Had a chance to play 3 first person adventure titles, all with different “adventuring” approach. Two of which dealt with questions of AI and morality and I wanted to end there, but then I also played Valley and couldn’t bring myself to play more of The Solus Project, due to all the “survival” elements in it, which I tend to not like. So, 3 is a pretty good number.
The Turing Test is a decent first person puzzle game in a world with many first person puzzle games better than it. And I can only commend the team for pushing forward and making the game despite most likely constantly knowing that they will never match Portal, The Talos Principle, Antichamber or even original Q.U.B.E. and Quantum Conundrum with their rather simple approach to first person puzzling – there are orbs, they turn things on, there are few kinds of it, everything is based around that. Where even very mediocre first person puzzle games like Magrunner have at least some creativity to its puzzles, The Turing Test might surprise you only a few times. Good news is that it never fails and makes an outright bad puzzle either. Although, it is strange how optional puzzles sometimes get very creative with ideas that never ever appear in the main puzzles.
The strongest point of the game, however, is the story and concepts it’s centered around. It’s pretty hard to make a first person puzzle game with a story that fits and isn’t bad (Q.U.B.E. Director’s Cut is a good example of ruining the original no-story game with bad storytelling) and I was impressed with what The Turing Test had to say on the topic of AI and moral dilemmas, without ever giving you any clear opinion of its own and leaving you to answer the questions for yourself. As such, it’s a solid title, with good story and voice acting and just a very “good” gameplay. It’s a bit of a shame that there are many games that might scratch your itch for first person puzzling much better.
Event is a rather peculiar attempt at making a first person adventure game in modern age rooted in the text adventures of old in its key mechanic. It’s a, somewhat, of a sci-fi detective story where you find yourself on-board a spaceship thought long lost, with no crew around and only the ship’s AI around, with whom you can chat via terminals to try and figure out what happened. It’s also all set in an alternate reality where the space race ended not in the slow loss of financing of space exploration, how it happened in real life, but instead in unification of Earth, dedicated to explore space even more, which is why there’s a lot of intentional retro-futuristic elements to things. And that’s also probably how the developers tried to hide the not particularly good chatting with AI experience.

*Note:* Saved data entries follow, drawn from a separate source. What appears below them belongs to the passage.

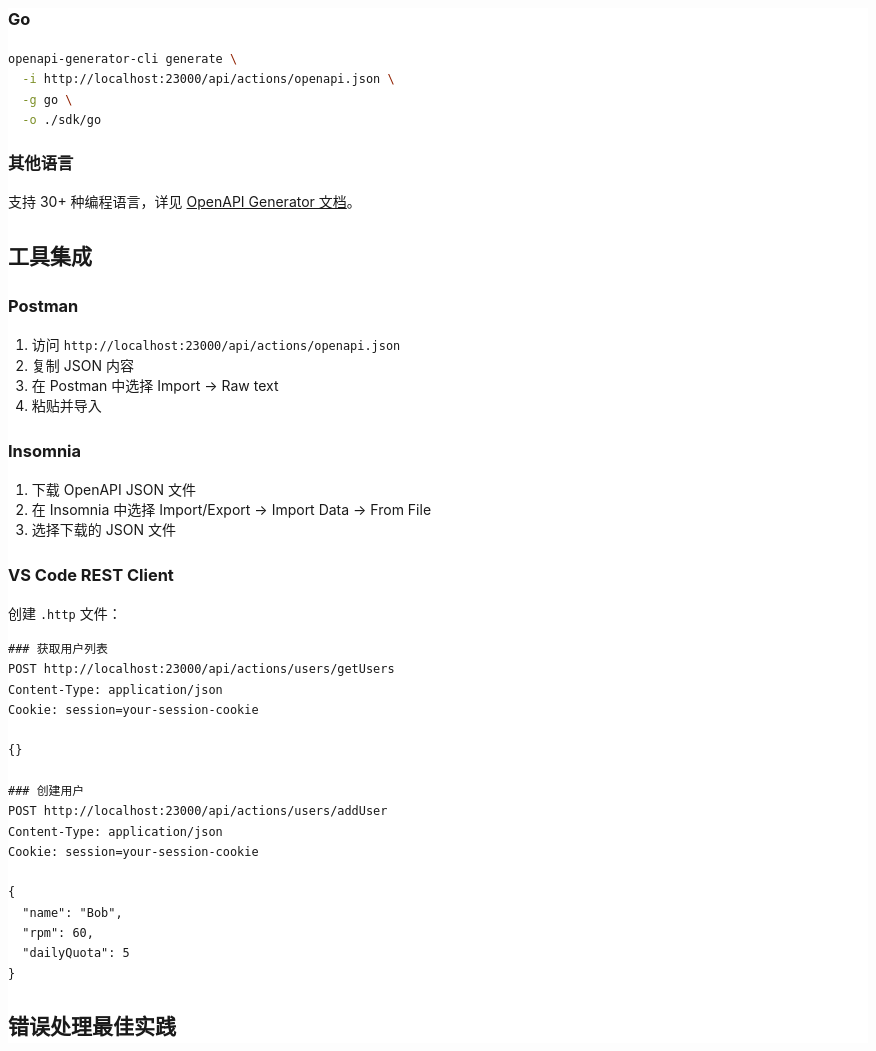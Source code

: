 ### Go

```bash
openapi-generator-cli generate \
  -i http://localhost:23000/api/actions/openapi.json \
  -g go \
  -o ./sdk/go
```

### 其他语言

支持 30+ 种编程语言，详见 [OpenAPI Generator 文档](https://openapi-generator.tech/docs/generators)。

## 工具集成

### Postman

1. 访问 `http://localhost:23000/api/actions/openapi.json`
2. 复制 JSON 内容
3. 在 Postman 中选择 Import → Raw text
4. 粘贴并导入

### Insomnia

1. 下载 OpenAPI JSON 文件
2. 在 Insomnia 中选择 Import/Export → Import Data → From File
3. 选择下载的 JSON 文件

### VS Code REST Client

创建 `.http` 文件：

```http
### 获取用户列表
POST http://localhost:23000/api/actions/users/getUsers
Content-Type: application/json
Cookie: session=your-session-cookie

{}

### 创建用户
POST http://localhost:23000/api/actions/users/addUser
Content-Type: application/json
Cookie: session=your-session-cookie

{
  "name": "Bob",
  "rpm": 60,
  "dailyQuota": 5
}
```

## 错误处理最佳实践

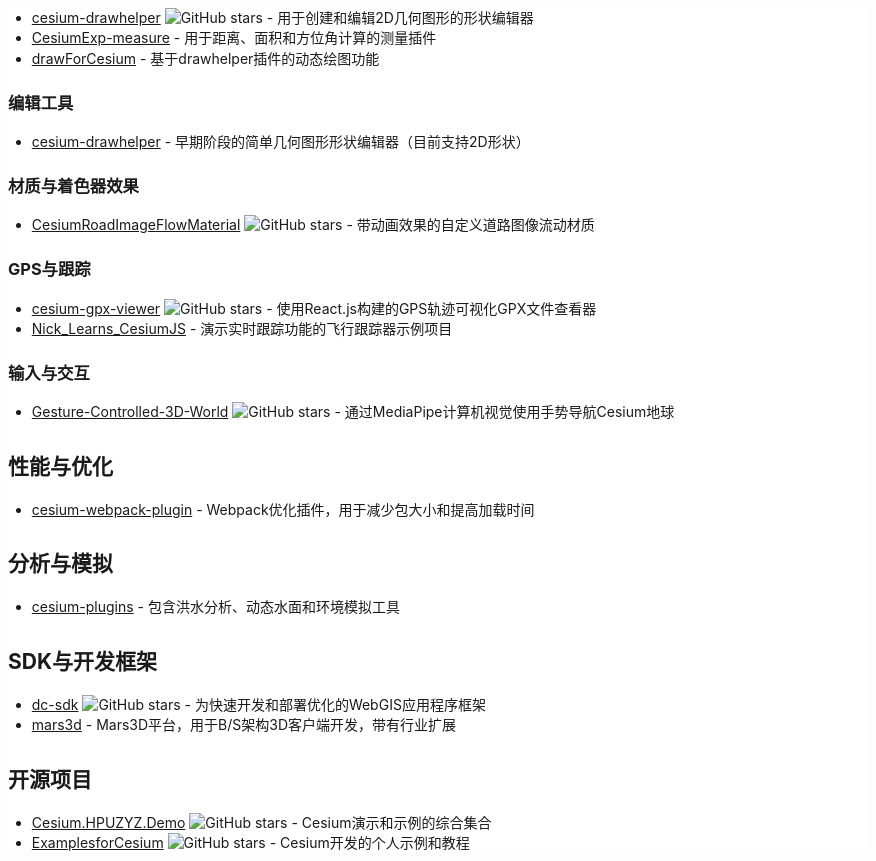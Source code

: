 *   [cesium-drawhelper](https://github.com/leforthomas/cesium-drawhelper) ![GitHub stars](https://img.shields.io/github/stars/leforthomas/cesium-drawhelper?style=flat&logo=github) - 用于创建和编辑2D几何图形的形状编辑器
*   [CesiumExp-measure](https://github.com/gitgitczl/CesiumExp-measure) - 用于距离、面积和方位角计算的测量插件
*   [drawForCesium](https://github.com/hujiulong/drawForCesium) - 基于drawhelper插件的动态绘图功能

### 编辑工具

*   [cesium-drawhelper](https://github.com/leforthomas/cesium-drawhelper) - 早期阶段的简单几何图形形状编辑器（目前支持2D形状）

### 材质与着色器效果

*   [CesiumRoadImageFlowMaterial](https://github.com/WaterSeeding/CesiumRoadImageFlowMaterial) ![GitHub stars](https://img.shields.io/github/stars/WaterSeeding/CesiumRoadImageFlowMaterial?style=flat&logo=github) - 带动画效果的自定义道路图像流动材质

### GPS与跟踪

*   [cesium-gpx-viewer](https://github.com/Duckiduc/cesium-gpx-viewer) ![GitHub stars](https://img.shields.io/github/stars/Duckiduc/cesium-gpx-viewer?style=flat&logo=github) - 使用React.js构建的GPS轨迹可视化GPX文件查看器
*   [Nick_Learns_CesiumJS](https://github.com/Ice-and-Rock/Nick_Learns_CesiumJS) - 演示实时跟踪功能的飞行跟踪器示例项目

### 输入与交互

*   [Gesture-Controlled-3D-World](https://github.com/ps428/Gesture-Controlled-3D-World) ![GitHub stars](https://img.shields.io/github/stars/ps428/Gesture-Controlled-3D-World?style=flat&logo=github) - 通过MediaPipe计算机视觉使用手势导航Cesium地球

## 性能与优化

*   [cesium-webpack-plugin](https://github.com/CesiumGS/cesium-webpack-plugin) - Webpack优化插件，用于减少包大小和提高加载时间

## 分析与模拟

*   [cesium-plugins](https://github.com/syzdev/cesium-plugins) - 包含洪水分析、动态水面和环境模拟工具

## SDK与开发框架

*   [dc-sdk](https://github.com/dvgis/dc-sdk) ![GitHub stars](https://img.shields.io/github/stars/dvgis/dc-sdk?style=flat&logo=github) - 为快速开发和部署优化的WebGIS应用程序框架
*   [mars3d](http://mars3d.cn/) - Mars3D平台，用于B/S架构3D客户端开发，带有行业扩展

## 开源项目

*   [Cesium.HPUZYZ.Demo](https://github.com/YanzheZhang/Cesium.HPUZYZ.Demo) ![GitHub stars](https://img.shields.io/github/stars/YanzheZhang/Cesium.HPUZYZ.Demo?style=flat&logo=github) - Cesium演示和示例的综合集合
*   [ExamplesforCesium](https://github.com/pasu/ExamplesforCesium) ![GitHub stars](https://img.shields.io/github/stars/pasu/ExamplesforCesium?style=flat&logo=github) - Cesium开发的个人示例和教程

While I loved the idea and it’s impressive how many little things were actually thought of for these constant little chats you and the AI have, a lot of them feel less like conversations (they clearly intended to be, since this is supposed to be a proper AI, not a bot storywise), and more like the oldschool text adventure “figure out the correct verbs and nouns” experiences. Game does try to make AI outright ignoring what you type or just telling you something unrelated to what you were writing about seem like it’s intended for a corrupted and stubborn AI, but more often than no it just doesn’t work. Which isn’t exactly helped by the fact, that the entire adventure is quite short and story is far simpler and more predictable than one would wish it was. Not to say it wasn’t worth the experience, but this is more of a “early attempt at an idea that can become amazing in the future” game, than something that is already amazing.
Valley is a first person fast paced platforming adventure that gets some things very right and a lot wrong. On one hand, it’s a game that has a lot of fast and incredibly fun movement. It also has quite large areas which can be explored using this movement. As such, a lot of the time you’re keeping the momentum going from one interesting place to another, getting some gradual upgrades to your movement option and able to always return to the completed levels. And it also has some very basic action moments, based around the concept of life/death manipulation mechanics that never really go anywhere and might as well just be considered “ammo/life”.

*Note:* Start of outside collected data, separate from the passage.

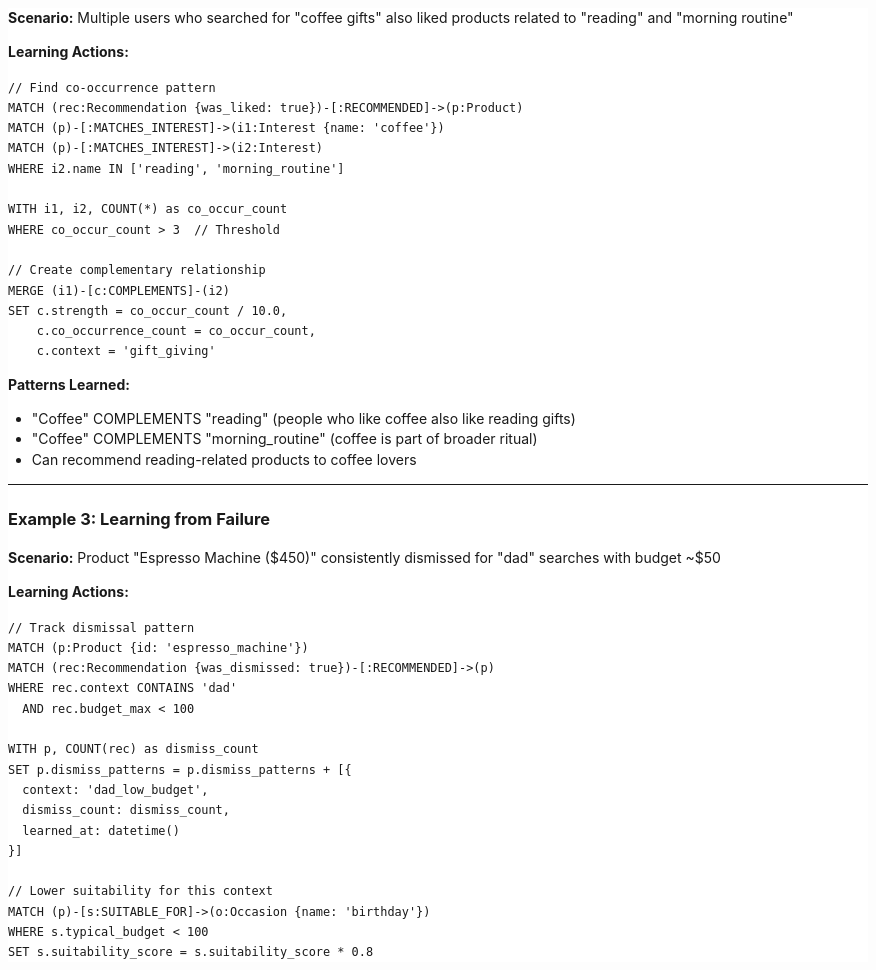 **Scenario:**
Multiple users who searched for "coffee gifts" also liked products related to "reading" and "morning routine"

**Learning Actions:**
```cypher
// Find co-occurrence pattern
MATCH (rec:Recommendation {was_liked: true})-[:RECOMMENDED]->(p:Product)
MATCH (p)-[:MATCHES_INTEREST]->(i1:Interest {name: 'coffee'})
MATCH (p)-[:MATCHES_INTEREST]->(i2:Interest)
WHERE i2.name IN ['reading', 'morning_routine']

WITH i1, i2, COUNT(*) as co_occur_count
WHERE co_occur_count > 3  // Threshold

// Create complementary relationship
MERGE (i1)-[c:COMPLEMENTS]-(i2)
SET c.strength = co_occur_count / 10.0,
    c.co_occurrence_count = co_occur_count,
    c.context = 'gift_giving'
```

**Patterns Learned:**
- "Coffee" COMPLEMENTS "reading" (people who like coffee also like reading gifts)
- "Coffee" COMPLEMENTS "morning_routine" (coffee is part of broader ritual)
- Can recommend reading-related products to coffee lovers

---

### Example 3: Learning from Failure

**Scenario:**
Product "Espresso Machine ($450)" consistently dismissed for "dad" searches with budget ~$50

**Learning Actions:**
```cypher
// Track dismissal pattern
MATCH (p:Product {id: 'espresso_machine'})
MATCH (rec:Recommendation {was_dismissed: true})-[:RECOMMENDED]->(p)
WHERE rec.context CONTAINS 'dad'
  AND rec.budget_max < 100

WITH p, COUNT(rec) as dismiss_count
SET p.dismiss_patterns = p.dismiss_patterns + [{
  context: 'dad_low_budget',
  dismiss_count: dismiss_count,
  learned_at: datetime()
}]

// Lower suitability for this context
MATCH (p)-[s:SUITABLE_FOR]->(o:Occasion {name: 'birthday'})
WHERE s.typical_budget < 100
SET s.suitability_score = s.suitability_score * 0.8
```
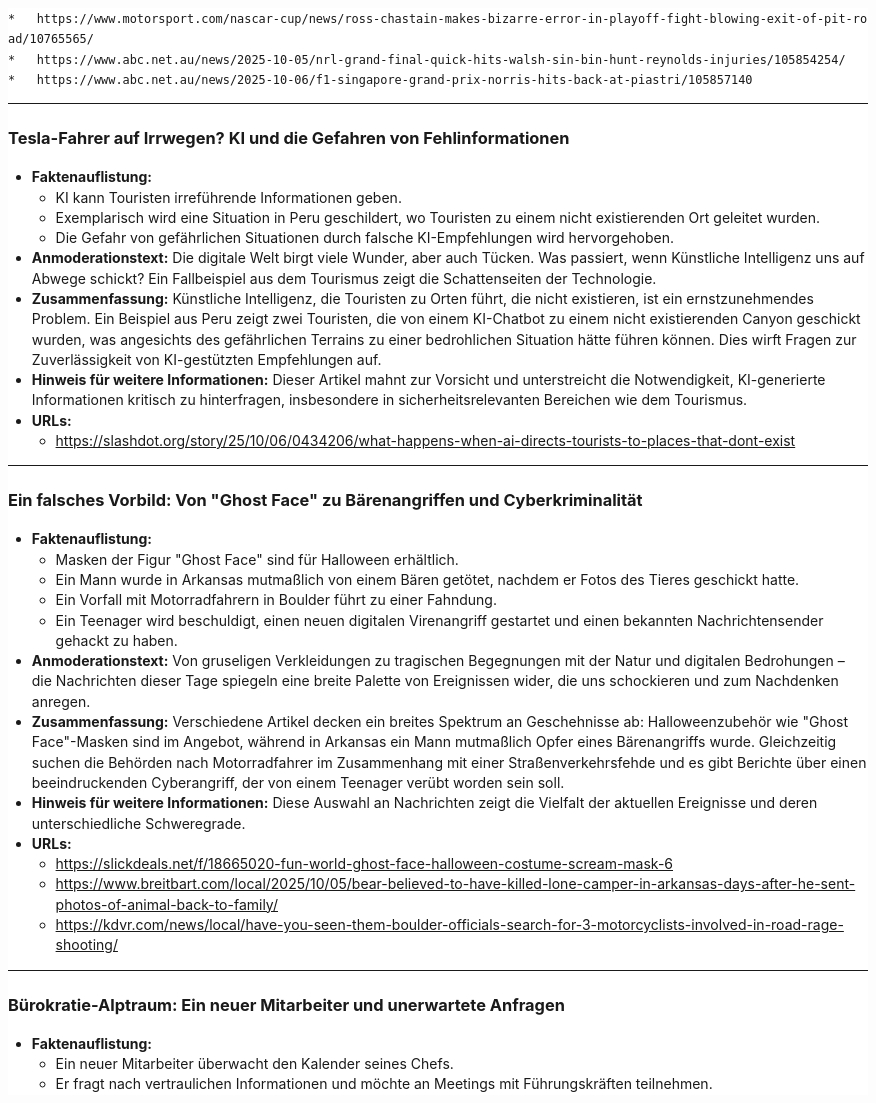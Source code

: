     *   https://www.motorsport.com/nascar-cup/news/ross-chastain-makes-bizarre-error-in-playoff-fight-blowing-exit-of-pit-road/10765565/
    *   https://www.abc.net.au/news/2025-10-05/nrl-grand-final-quick-hits-walsh-sin-bin-hunt-reynolds-injuries/105854254/
    *   https://www.abc.net.au/news/2025-10-06/f1-singapore-grand-prix-norris-hits-back-at-piastri/105857140
--------------------------------------------
### Tesla-Fahrer auf Irrwegen? KI und die Gefahren von Fehlinformationen
*   **Faktenauflistung:**
    *   KI kann Touristen irreführende Informationen geben.
    *   Exemplarisch wird eine Situation in Peru geschildert, wo Touristen zu einem nicht existierenden Ort geleitet wurden.
    *   Die Gefahr von gefährlichen Situationen durch falsche KI-Empfehlungen wird hervorgehoben.
*   **Anmoderationstext:** Die digitale Welt birgt viele Wunder, aber auch Tücken. Was passiert, wenn Künstliche Intelligenz uns auf Abwege schickt? Ein Fallbeispiel aus dem Tourismus zeigt die Schattenseiten der Technologie.
*   **Zusammenfassung:** Künstliche Intelligenz, die Touristen zu Orten führt, die nicht existieren, ist ein ernstzunehmendes Problem. Ein Beispiel aus Peru zeigt zwei Touristen, die von einem KI-Chatbot zu einem nicht existierenden Canyon geschickt wurden, was angesichts des gefährlichen Terrains zu einer bedrohlichen Situation hätte führen können. Dies wirft Fragen zur Zuverlässigkeit von KI-gestützten Empfehlungen auf.
*   **Hinweis für weitere Informationen:** Dieser Artikel mahnt zur Vorsicht und unterstreicht die Notwendigkeit, KI-generierte Informationen kritisch zu hinterfragen, insbesondere in sicherheitsrelevanten Bereichen wie dem Tourismus.
*   **URLs:**
    *   https://slashdot.org/story/25/10/06/0434206/what-happens-when-ai-directs-tourists-to-places-that-dont-exist
--------------------------------------------
### Ein falsches Vorbild: Von "Ghost Face" zu Bärenangriffen und Cyberkriminalität
*   **Faktenauflistung:**
    *   Masken der Figur "Ghost Face" sind für Halloween erhältlich.
    *   Ein Mann wurde in Arkansas mutmaßlich von einem Bären getötet, nachdem er Fotos des Tieres geschickt hatte.
    *   Ein Vorfall mit Motorradfahrern in Boulder führt zu einer Fahndung.
    *   Ein Teenager wird beschuldigt, einen neuen digitalen Virenangriff gestartet und einen bekannten Nachrichtensender gehackt zu haben.
*   **Anmoderationstext:** Von gruseligen Verkleidungen zu tragischen Begegnungen mit der Natur und digitalen Bedrohungen – die Nachrichten dieser Tage spiegeln eine breite Palette von Ereignissen wider, die uns schockieren und zum Nachdenken anregen.
*   **Zusammenfassung:** Verschiedene Artikel decken ein breites Spektrum an Geschehnisse ab: Halloweenzubehör wie "Ghost Face"-Masken sind im Angebot, während in Arkansas ein Mann mutmaßlich Opfer eines Bärenangriffs wurde. Gleichzeitig suchen die Behörden nach Motorradfahrer im Zusammenhang mit einer Straßenverkehrsfehde und es gibt Berichte über einen beeindruckenden Cyberangriff, der von einem Teenager verübt worden sein soll.
*   **Hinweis für weitere Informationen:** Diese Auswahl an Nachrichten zeigt die Vielfalt der aktuellen Ereignisse und deren unterschiedliche Schweregrade.
*   **URLs:**
    *   https://slickdeals.net/f/18665020-fun-world-ghost-face-halloween-costume-scream-mask-6
    *   https://www.breitbart.com/local/2025/10/05/bear-believed-to-have-killed-lone-camper-in-arkansas-days-after-he-sent-photos-of-animal-back-to-family/
    *   https://kdvr.com/news/local/have-you-seen-them-boulder-officials-search-for-3-motorcyclists-involved-in-road-rage-shooting/
--------------------------------------------
### Bürokratie-Alptraum: Ein neuer Mitarbeiter und unerwartete Anfragen
*   **Faktenauflistung:**
    *   Ein neuer Mitarbeiter überwacht den Kalender seines Chefs.
    *   Er fragt nach vertraulichen Informationen und möchte an Meetings mit Führungskräften teilnehmen.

And the big problem, that not only this, but nothing ever really goes anywhere. The story is of bland, with a very primitive environmentalist motive that tries to be written into mechanics, but it never feels right. Movement itself, while fun, can be a pain due to character suddenly loosing momentum inexplicably or easily ploishing through the walls. A lot of the levels are boring to look at. And levels are big just for the sake of it, never really feeling thought out. It’s a fun ride if you just run through the game, giving you a few hours of really exciting high-speed running and jumping not a lot of games can give (it was reminding me of Tribes at times, in the best ways). But if you ever stop to think you see just how primitive everything is and start doubting you want to continue.